▶ [YOUR OBJECTIVE]
Whenever a line carries the word "parallel", pull it out of the entries.

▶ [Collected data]
==============================
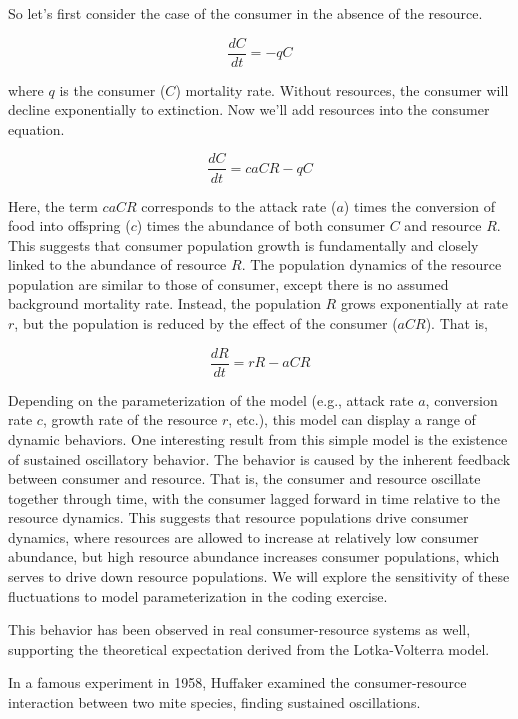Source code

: \documentclass[12pt]{article}
\begin{document}
So let's first consider the case of the consumer in the absence of the resource. 

\begin{equation}
\frac{dC}{dt} = -qC
\end{equation}

where $q$ is the consumer ($C$) mortality rate. Without resources, the consumer will decline exponentially to extinction. Now we'll add resources into the consumer equation.


\begin{equation}
\frac{dC}{dt} = caCR - qC
\end{equation}


Here, the term $caCR$ corresponds to the attack rate ($a$) times the conversion of food into offspring ($c$) times the abundance of both consumer $C$ and resource $R$. This suggests that consumer population growth is fundamentally and closely linked to the abundance of resource $R$. The population dynamics of the resource population are similar to those of consumer, except there is no assumed background mortality rate. Instead, the population $R$ grows exponentially at rate $r$, but the population is reduced by the effect of the consumer ($aCR$). That is, 


\begin{equation}
\frac{dR}{dt} = rR - aCR
\end{equation}


Depending on the parameterization of the model (e.g., attack rate $a$, conversion rate $c$, growth rate of the resource $r$, etc.), this model can display a range of dynamic behaviors. One interesting result from this simple model is the existence of sustained oscillatory behavior. The behavior is caused by the inherent feedback between consumer and resource. That is, the consumer and resource oscillate together through time, with the consumer lagged forward in time relative to the resource dynamics. This suggests that resource populations drive consumer dynamics, where resources are allowed to increase at relatively low consumer abundance, but high resource abundance increases consumer populations, which serves to drive down resource populations. We will explore the sensitivity of these fluctuations to model parameterization in the coding exercise. 


This behavior has been observed in real consumer-resource systems as well, supporting the theoretical expectation derived from the Lotka-Volterra model. 

In a famous experiment in 1958, Huffaker examined the consumer-resource interaction between two mite species, finding sustained oscillations. 
\end{document}
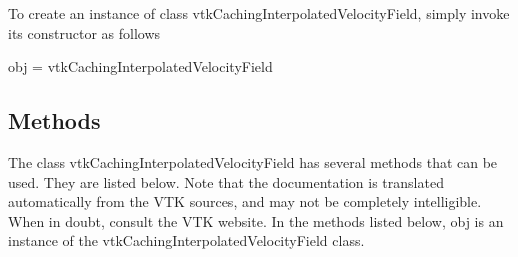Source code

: To create an instance of class vtk\-Caching\-Interpolated\-Velocity\-Field, simply invoke its constructor as follows \begin{DoxyVerb}  obj = vtkCachingInterpolatedVelocityField
\end{DoxyVerb}
 \hypertarget{vtkwidgets_vtkxyplotwidget_Methods}{}\subsection{Methods}\label{vtkwidgets_vtkxyplotwidget_Methods}
The class vtk\-Caching\-Interpolated\-Velocity\-Field has several methods that can be used. They are listed below. Note that the documentation is translated automatically from the V\-T\-K sources, and may not be completely intelligible. When in doubt, consult the V\-T\-K website. In the methods listed below, {\ttfamily obj} is an instance of the vtk\-Caching\-Interpolated\-Velocity\-Field class. 

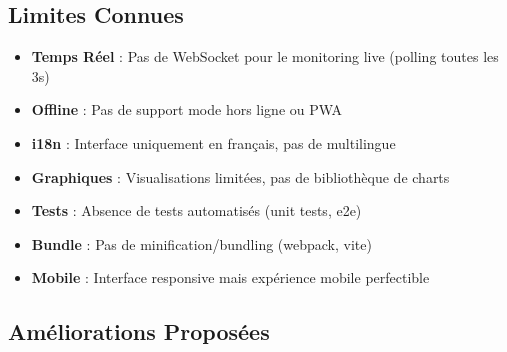 \documentclass[12pt,a4paper]{article}
\begin{document}
\subsection{Limites Connues}

\begin{warningbox}
\begin{itemize}
    \item \textbf{Temps Réel} : Pas de WebSocket pour le monitoring live (polling toutes les 3s)
    \item \textbf{Offline} : Pas de support mode hors ligne ou PWA
    \item \textbf{i18n} : Interface uniquement en français, pas de multilingue
    \item \textbf{Graphiques} : Visualisations limitées, pas de bibliothèque de charts
    \item \textbf{Tests} : Absence de tests automatisés (unit tests, e2e)
    \item \textbf{Bundle} : Pas de minification/bundling (webpack, vite)
    \item \textbf{Mobile} : Interface responsive mais expérience mobile perfectible
\end{itemize}
\end{warningbox}

\subsection{Améliorations Proposées}
\end{document}
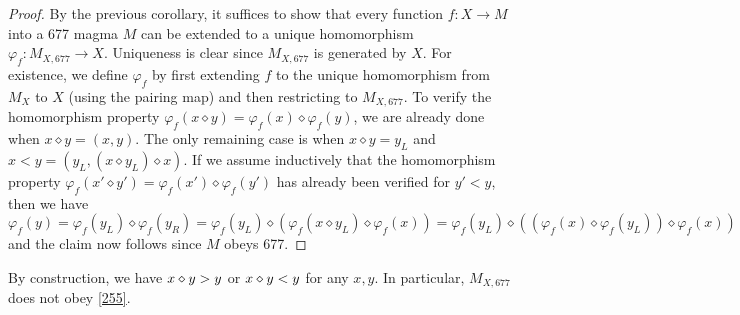 \begin{proof}  By the previous corollary, it suffices to show that every function $f: X \to M$ into a 677 magma $M$ can be extended to a unique homomorphism $\varphi_f: M_{X,677} \to X$. Uniqueness is clear since $M_{X,677}$ is generated by $X$.  For existence, we define $\varphi_f$ by first extending $f$ to the unique homomorphism from $M_X$ to $X$ (using the pairing map) and then restricting to $M_{X,677}$.  To verify the homomorphism property $\varphi_f(x \diamond y) = \varphi_f(x) \diamond \varphi_f(y)$, we are already done when $x \diamond y = (x,y)$. The only remaining case is when $x \diamond y = y_L$ and $x < y = (y_L,  (x \diamond y_L) \diamond x)$.   If we assume inductively that the homomorphism property $\varphi_f(x' \diamond y') = \varphi_f(x') \diamond \varphi_f(y')$ has already been verified for $y' < y$, then we have
  $$ \varphi_f(y) = \varphi_f(y_L) \diamond \varphi_f(y_R) = \varphi_f(y_L) \diamond (\varphi_f(x \diamond y_L) \diamond \varphi_f(x)) =  \varphi_f(y_L) \diamond ((\varphi_f(x) \diamond \varphi_f(y_L)) \diamond \varphi_f(x))$$
  and the claim now follows since $M$ obeys 677.
\end{proof}

By construction, we have $x \diamond y > y$ or $x \diamond y < y$ for any $x,y$.  In particular, $M_{X,677}$ does not obey \eqref{255}.

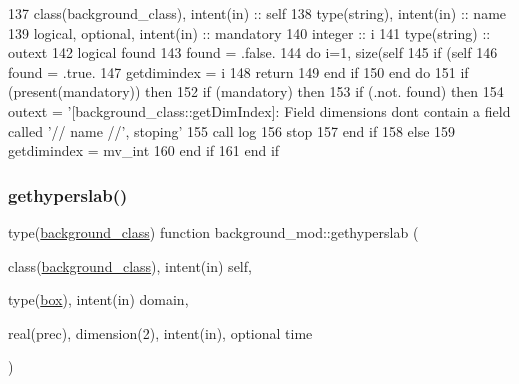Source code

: \begin{DoxyCode}
137     \textcolor{keywordtype}{class}(background\_class), \textcolor{keywordtype}{intent(in)} :: self
138     \textcolor{keywordtype}{type}(string), \textcolor{keywordtype}{intent(in)} :: name
139     \textcolor{keywordtype}{logical}, \textcolor{keywordtype}{optional}, \textcolor{keywordtype}{intent(in)} :: mandatory
140     \textcolor{keywordtype}{integer} :: i
141     \textcolor{keywordtype}{type}(string) :: outext
142     \textcolor{keywordtype}{logical} found
143     found = .false.
144     \textcolor{keywordflow}{do} i=1, \textcolor{keyword}{size}(self%
145         \textcolor{keywordflow}{if} (self%
146             found = .true.
147             getdimindex = i
148             \textcolor{keywordflow}{return}
149 \textcolor{keywordflow}{        end if}
150 \textcolor{keywordflow}{    end do}
151     \textcolor{keywordflow}{if} (\textcolor{keyword}{present}(mandatory)) \textcolor{keywordflow}{then}
152         \textcolor{keywordflow}{if} (mandatory) \textcolor{keywordflow}{then}
153             \textcolor{keywordflow}{if} (.not. found) \textcolor{keywordflow}{then}
154                 outext = \textcolor{stringliteral}{'[background\_class::getDimIndex]: Field dimensions dont contain a field called '}//
       name //\textcolor{stringliteral}{', stoping'}
155                 \textcolor{keyword}{call }log%
156                 stop
157 \textcolor{keywordflow}{            end if}
158         \textcolor{keywordflow}{else}
159             getdimindex = mv\_int
160 \textcolor{keywordflow}{        end if}
161 \textcolor{keywordflow}{    end if}
\end{DoxyCode}
\mbox{\label{namespacebackground__mod_ae26fda3baab915148ec5749d1eda2ea6}} 
\subsubsection{\texorpdfstring{gethyperslab()}{gethyperslab()}}
{\footnotesize\ttfamily type(\mbox{\hyperlink{structbackground__mod_1_1background__class}{background\+\_\+class}}) function background\+\_\+mod\+::gethyperslab (\begin{DoxyParamCaption}\item[{class(\mbox{\hyperlink{structbackground__mod_1_1background__class}{background\+\_\+class}}), intent(in)}]{self,  }\item[{type(\mbox{\hyperlink{structgeometry__mod_1_1box}{box}}), intent(in)}]{domain,  }\item[{real(prec), dimension(2), intent(in), optional}]{time }\end{DoxyParamCaption})\hspace{0.3cm}{\ttfamily [private]}}



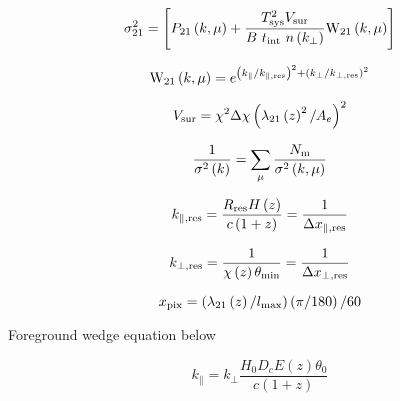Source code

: \begin{equation}
\sigma_{21}^2 = \left[ P_{21}\left(k, \mu \right) + \frac{T^2_{\rm sys} V_{\rm sur}}{B \ t_{\rm int} \ n \left(k_{\perp}\right)} {\rm W}_{21}\left(k, \mu \right) \right]
\end{equation}

\begin{equation}
{\rm W}_{21}\left(k, \mu \right) = e^{\left(k_{\parallel} / k_{\parallel, \rm res} \right)^2 + \left(k_{\perp} / k_{\perp, \rm res} \right)^2}
\end{equation}

\begin{equation}
V_{\rm sur} = \chi^2 \Delta \chi \left( \lambda_{21} \left( z \right)^2 / A_e\right)^2
\end{equation}

\begin{equation}
\frac{1}{\sigma^2 \left( k \right)} = \sum_{\mu} \frac{N_{\rm m}}{\sigma^2 \left( k, \mu \right)}
\end{equation}

\begin{equation}
k_{\parallel, \rm res} = \frac{R_{\rm res} H \left( z\right)}{c \left(1 + z\right)} = \frac{1}{\Delta x_{\parallel, \rm res}}
\end{equation}

\begin{equation}
k_{\perp, \rm res} = \frac{1}{\chi \left( z \right) \theta_{\rm min}} = \frac{1}{\Delta x_{\perp, \rm res}}
\end{equation}

\begin{equation}
x_{\rm pix} = \left( \lambda_{21} \left( z \right) / l_{\rm max}\right) \left( \pi / 180 \right) / 60
\end{equation}

Foreground wedge equation below

\begin{equation}
k_{\parallel} = k_{\perp} \frac{H_0 D_c E \left( z \right) \theta_0}{c \left( 1 + z \right)}
\end{equation}
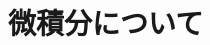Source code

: \documentclass[unicode,12pt,aspectratio=169]{beamer}
\begin{document}

	

\section{微積分について}
\end{document}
==============================
▶ [ANSWER TO THIS TASK]
{\rm W}_{21}\left(k, \mu \right) = e^{\left(k_{\parallel} / k_{\parallel, \rm res} \right)^2 + \left(k_{\perp} / k_{\perp, \rm res} \right)^2}
k_{\parallel, \rm res} = \frac{R_{\rm res} H \left( z\right)}{c \left(1 + z\right)} = \frac{1}{\Delta x_{\parallel, \rm res}}
k_{\parallel} = k_{\perp} \frac{H_0 D_c E \left( z \right) \theta_0}{c \left( 1 + z \right)}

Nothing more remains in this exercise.